Each line of the records that includes "this" should be found and copied.

*** Opening of Records shown ***

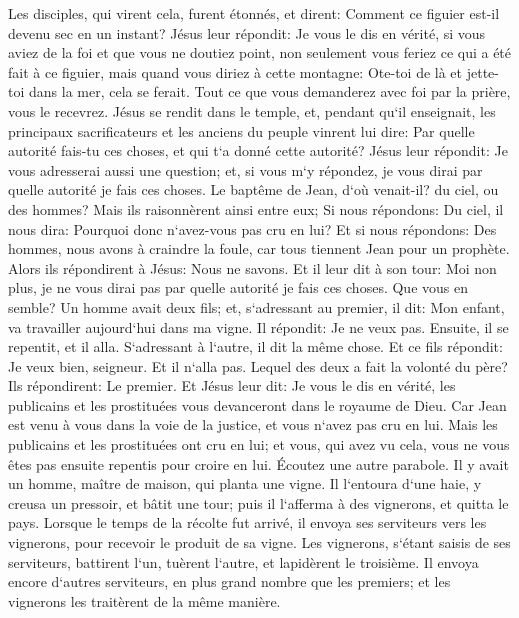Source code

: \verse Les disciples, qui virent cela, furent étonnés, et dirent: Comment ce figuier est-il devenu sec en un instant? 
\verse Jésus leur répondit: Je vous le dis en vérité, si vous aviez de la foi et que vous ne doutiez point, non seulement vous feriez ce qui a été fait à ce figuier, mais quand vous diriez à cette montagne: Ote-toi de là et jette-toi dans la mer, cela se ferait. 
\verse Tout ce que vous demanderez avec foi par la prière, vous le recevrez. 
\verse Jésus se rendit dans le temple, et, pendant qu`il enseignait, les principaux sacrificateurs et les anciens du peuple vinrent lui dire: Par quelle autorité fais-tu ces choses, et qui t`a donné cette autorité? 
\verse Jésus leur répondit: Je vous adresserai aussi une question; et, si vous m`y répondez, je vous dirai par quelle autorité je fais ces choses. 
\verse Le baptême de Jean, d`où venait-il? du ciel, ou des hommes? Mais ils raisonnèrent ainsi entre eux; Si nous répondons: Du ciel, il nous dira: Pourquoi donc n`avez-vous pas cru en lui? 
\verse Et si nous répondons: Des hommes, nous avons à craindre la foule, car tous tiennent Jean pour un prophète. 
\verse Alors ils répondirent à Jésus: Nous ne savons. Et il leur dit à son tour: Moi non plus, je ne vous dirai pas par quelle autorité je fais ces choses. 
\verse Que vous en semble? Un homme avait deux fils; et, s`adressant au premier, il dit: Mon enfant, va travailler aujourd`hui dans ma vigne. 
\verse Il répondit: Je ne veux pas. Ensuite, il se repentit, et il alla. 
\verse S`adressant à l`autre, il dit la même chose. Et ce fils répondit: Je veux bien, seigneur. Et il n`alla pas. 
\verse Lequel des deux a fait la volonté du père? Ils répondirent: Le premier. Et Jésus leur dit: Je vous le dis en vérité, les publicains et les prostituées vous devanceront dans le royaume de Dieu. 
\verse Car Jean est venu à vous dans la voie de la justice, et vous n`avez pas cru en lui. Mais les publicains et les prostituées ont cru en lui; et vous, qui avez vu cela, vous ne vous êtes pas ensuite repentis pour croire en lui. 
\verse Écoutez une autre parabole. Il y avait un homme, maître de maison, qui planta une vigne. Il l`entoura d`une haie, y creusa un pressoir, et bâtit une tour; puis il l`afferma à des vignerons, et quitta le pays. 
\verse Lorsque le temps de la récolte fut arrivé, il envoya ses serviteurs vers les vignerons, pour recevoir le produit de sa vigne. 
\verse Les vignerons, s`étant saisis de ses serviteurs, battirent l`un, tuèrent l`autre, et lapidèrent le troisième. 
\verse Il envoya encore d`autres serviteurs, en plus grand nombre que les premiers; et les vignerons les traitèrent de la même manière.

*** Close of Records shown ***
*** Opening of Records shown ***

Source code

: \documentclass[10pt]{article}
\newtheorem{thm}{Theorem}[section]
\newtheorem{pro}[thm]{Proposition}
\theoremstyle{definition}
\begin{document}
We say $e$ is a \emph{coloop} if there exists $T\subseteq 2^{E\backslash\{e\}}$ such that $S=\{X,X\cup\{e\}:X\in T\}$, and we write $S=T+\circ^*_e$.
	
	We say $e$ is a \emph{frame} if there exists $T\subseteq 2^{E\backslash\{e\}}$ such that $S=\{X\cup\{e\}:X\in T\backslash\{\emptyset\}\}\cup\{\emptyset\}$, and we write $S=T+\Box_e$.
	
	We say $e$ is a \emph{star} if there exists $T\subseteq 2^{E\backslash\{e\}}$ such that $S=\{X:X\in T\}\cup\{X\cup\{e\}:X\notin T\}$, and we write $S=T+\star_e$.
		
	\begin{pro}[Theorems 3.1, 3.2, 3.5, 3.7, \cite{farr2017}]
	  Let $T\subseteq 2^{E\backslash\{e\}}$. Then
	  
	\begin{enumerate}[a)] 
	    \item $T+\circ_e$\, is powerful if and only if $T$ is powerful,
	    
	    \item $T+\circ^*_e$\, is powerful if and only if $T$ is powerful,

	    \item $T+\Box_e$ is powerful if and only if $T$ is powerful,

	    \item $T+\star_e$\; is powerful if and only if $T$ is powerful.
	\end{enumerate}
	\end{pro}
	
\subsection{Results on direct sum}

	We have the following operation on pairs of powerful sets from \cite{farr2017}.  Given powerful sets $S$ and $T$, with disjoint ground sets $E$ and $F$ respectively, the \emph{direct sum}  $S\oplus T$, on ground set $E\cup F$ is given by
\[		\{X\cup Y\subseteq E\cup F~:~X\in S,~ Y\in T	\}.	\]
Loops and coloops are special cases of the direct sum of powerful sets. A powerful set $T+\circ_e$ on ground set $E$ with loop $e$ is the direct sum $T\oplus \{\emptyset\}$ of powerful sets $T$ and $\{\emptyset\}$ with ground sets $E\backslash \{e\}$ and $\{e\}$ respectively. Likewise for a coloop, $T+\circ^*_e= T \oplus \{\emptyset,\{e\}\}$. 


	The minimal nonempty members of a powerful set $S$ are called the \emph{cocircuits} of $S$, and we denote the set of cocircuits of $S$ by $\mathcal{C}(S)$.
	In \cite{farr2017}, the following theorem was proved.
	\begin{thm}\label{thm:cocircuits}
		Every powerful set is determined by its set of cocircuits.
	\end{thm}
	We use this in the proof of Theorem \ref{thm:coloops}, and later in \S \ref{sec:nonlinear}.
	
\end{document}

*** Close of Records shown ***
*** Opening of Records shown ***

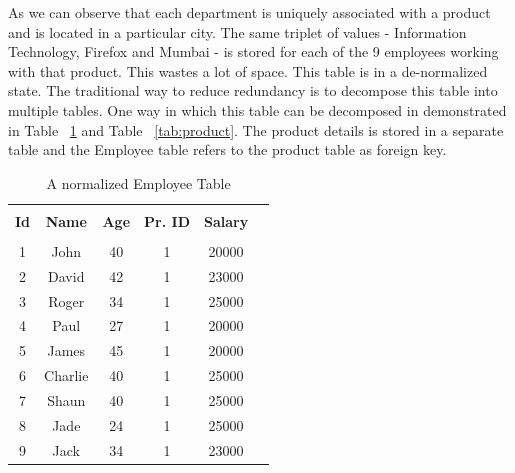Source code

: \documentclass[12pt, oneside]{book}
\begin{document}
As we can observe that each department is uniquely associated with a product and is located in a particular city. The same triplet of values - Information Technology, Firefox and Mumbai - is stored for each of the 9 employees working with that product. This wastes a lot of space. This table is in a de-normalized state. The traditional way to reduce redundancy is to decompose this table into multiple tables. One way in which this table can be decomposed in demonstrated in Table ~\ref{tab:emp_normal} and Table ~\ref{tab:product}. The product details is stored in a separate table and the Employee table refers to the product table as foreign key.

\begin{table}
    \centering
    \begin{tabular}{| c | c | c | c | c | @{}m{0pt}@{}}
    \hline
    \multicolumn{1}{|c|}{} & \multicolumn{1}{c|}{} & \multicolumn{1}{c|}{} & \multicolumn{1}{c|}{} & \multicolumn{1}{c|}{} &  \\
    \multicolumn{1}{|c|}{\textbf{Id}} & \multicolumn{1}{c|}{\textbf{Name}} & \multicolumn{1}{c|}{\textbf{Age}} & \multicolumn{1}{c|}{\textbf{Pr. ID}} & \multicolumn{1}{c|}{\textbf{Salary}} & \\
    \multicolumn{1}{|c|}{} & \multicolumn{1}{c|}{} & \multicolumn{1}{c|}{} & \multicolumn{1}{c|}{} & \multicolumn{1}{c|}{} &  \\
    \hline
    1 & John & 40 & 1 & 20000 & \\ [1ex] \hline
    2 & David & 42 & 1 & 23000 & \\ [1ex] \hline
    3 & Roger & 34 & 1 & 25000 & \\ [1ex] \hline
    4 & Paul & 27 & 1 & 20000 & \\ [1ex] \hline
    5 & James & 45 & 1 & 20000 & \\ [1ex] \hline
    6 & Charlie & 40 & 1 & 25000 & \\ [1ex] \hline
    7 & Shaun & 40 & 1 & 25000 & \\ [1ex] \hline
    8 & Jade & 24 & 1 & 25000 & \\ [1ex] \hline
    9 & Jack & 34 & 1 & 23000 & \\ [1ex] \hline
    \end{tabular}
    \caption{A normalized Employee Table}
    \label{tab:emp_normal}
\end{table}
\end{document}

*** Close of Records shown ***

Solved problem ::
	We use this in the proof of Theorem \ref{thm:coloops}, and later in \S \ref{sec:nonlinear}.
As we can observe that each department is uniquely associated with a product and is located in a particular city. The same triplet of values - Information Technology, Firefox and Mumbai - is stored for each of the 9 employees working with that product. This wastes a lot of space. This table is in a de-normalized state. The traditional way to reduce redundancy is to decompose this table into multiple tables. One way in which this table can be decomposed in demonstrated in Table ~\ref{tab:emp_normal} and Table ~\ref{tab:product}. The product details is stored in a separate table and the Employee table refers to the product table as foreign key.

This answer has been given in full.